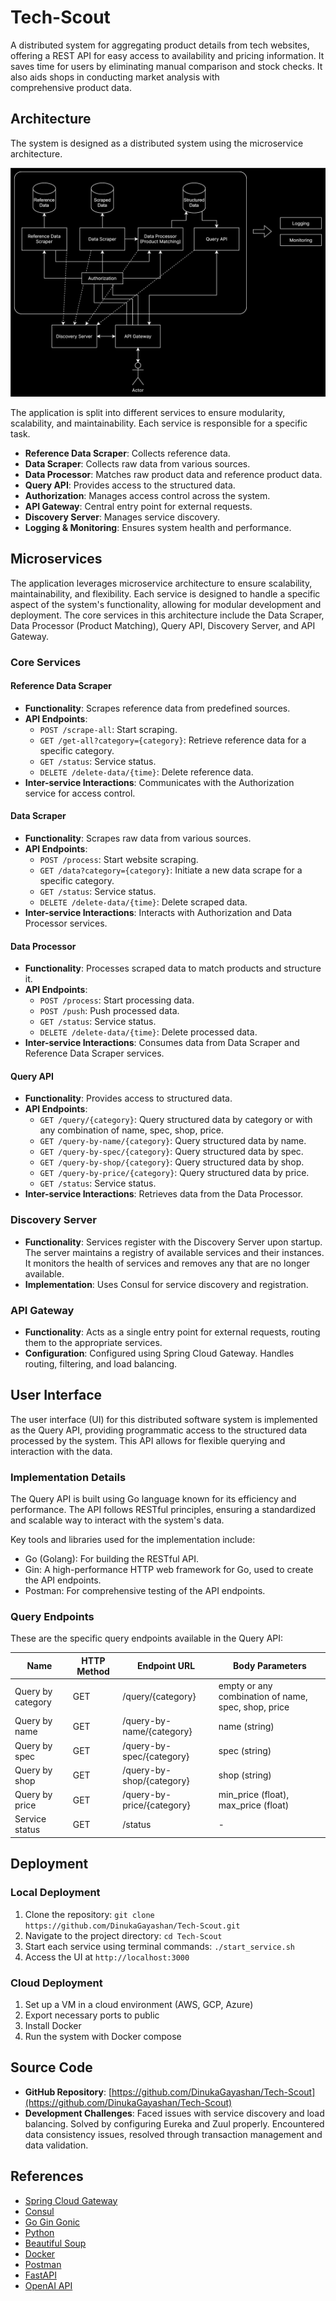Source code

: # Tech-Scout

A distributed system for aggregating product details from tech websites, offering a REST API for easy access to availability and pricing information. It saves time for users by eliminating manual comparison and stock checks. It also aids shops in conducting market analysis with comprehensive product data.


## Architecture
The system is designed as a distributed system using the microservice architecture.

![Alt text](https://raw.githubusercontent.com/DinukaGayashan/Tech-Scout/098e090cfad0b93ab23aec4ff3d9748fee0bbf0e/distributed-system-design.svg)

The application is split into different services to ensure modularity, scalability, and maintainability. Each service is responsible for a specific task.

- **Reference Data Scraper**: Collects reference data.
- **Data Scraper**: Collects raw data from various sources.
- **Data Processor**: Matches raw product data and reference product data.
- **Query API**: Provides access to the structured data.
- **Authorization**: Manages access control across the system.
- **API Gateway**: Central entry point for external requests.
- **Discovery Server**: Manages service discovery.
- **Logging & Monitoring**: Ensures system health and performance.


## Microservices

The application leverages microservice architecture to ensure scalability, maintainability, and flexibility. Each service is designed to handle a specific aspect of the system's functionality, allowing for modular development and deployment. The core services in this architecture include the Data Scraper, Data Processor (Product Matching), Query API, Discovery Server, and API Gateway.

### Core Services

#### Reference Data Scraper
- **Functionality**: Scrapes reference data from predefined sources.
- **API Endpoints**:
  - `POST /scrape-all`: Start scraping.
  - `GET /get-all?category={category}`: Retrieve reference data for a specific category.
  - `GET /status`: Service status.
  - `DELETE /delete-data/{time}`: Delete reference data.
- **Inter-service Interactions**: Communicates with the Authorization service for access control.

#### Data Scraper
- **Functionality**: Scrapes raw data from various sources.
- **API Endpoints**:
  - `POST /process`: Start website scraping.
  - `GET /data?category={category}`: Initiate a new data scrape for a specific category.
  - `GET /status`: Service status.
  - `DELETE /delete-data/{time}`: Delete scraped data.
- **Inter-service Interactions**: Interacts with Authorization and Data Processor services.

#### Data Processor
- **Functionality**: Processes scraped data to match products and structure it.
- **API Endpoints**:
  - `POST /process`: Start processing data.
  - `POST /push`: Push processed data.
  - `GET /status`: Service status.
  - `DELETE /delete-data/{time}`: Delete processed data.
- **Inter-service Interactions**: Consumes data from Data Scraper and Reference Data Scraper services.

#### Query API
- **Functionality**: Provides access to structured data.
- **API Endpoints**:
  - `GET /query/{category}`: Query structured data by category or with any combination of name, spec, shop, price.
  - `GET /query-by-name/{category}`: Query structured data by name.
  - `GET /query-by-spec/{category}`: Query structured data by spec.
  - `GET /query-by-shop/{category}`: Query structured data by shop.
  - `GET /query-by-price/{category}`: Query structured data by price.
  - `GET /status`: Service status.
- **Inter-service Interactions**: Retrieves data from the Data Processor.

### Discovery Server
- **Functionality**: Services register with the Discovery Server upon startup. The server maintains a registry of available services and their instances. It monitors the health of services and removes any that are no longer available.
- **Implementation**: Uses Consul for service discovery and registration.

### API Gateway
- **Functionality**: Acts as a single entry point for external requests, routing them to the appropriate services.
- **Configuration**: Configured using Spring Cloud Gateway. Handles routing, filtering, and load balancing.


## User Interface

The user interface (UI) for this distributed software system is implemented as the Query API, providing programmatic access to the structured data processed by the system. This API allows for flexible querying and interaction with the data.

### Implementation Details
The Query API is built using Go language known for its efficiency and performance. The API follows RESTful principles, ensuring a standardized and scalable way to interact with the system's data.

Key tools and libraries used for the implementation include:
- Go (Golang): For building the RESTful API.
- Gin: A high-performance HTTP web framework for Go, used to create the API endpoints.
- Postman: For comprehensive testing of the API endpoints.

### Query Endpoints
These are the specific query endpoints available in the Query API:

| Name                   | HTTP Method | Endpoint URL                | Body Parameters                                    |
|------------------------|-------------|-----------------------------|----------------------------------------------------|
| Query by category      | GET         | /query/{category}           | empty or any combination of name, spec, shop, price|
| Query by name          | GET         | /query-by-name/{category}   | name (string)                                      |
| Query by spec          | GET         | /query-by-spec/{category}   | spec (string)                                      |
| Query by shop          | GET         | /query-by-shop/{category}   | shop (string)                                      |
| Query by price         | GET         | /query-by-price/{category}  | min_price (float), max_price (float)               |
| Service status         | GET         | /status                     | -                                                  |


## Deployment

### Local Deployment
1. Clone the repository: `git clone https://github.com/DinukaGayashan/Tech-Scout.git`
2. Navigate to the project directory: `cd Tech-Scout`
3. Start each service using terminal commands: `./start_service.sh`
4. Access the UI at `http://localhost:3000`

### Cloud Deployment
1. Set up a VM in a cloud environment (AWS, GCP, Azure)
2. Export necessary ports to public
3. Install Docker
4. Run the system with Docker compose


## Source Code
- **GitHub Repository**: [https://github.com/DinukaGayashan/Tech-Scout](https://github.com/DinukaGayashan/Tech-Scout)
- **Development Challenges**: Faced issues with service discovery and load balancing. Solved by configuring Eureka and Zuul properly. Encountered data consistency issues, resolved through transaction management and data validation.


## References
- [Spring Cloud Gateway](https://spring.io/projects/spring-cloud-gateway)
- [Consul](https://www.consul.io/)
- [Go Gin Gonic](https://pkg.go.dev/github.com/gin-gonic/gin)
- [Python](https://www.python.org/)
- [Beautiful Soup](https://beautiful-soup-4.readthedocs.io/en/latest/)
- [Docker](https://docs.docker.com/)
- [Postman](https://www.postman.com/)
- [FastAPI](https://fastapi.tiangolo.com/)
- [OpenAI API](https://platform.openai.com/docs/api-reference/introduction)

Task
Work out how many lines of the data above contain the string "processed" and give the number alone.

Task output
3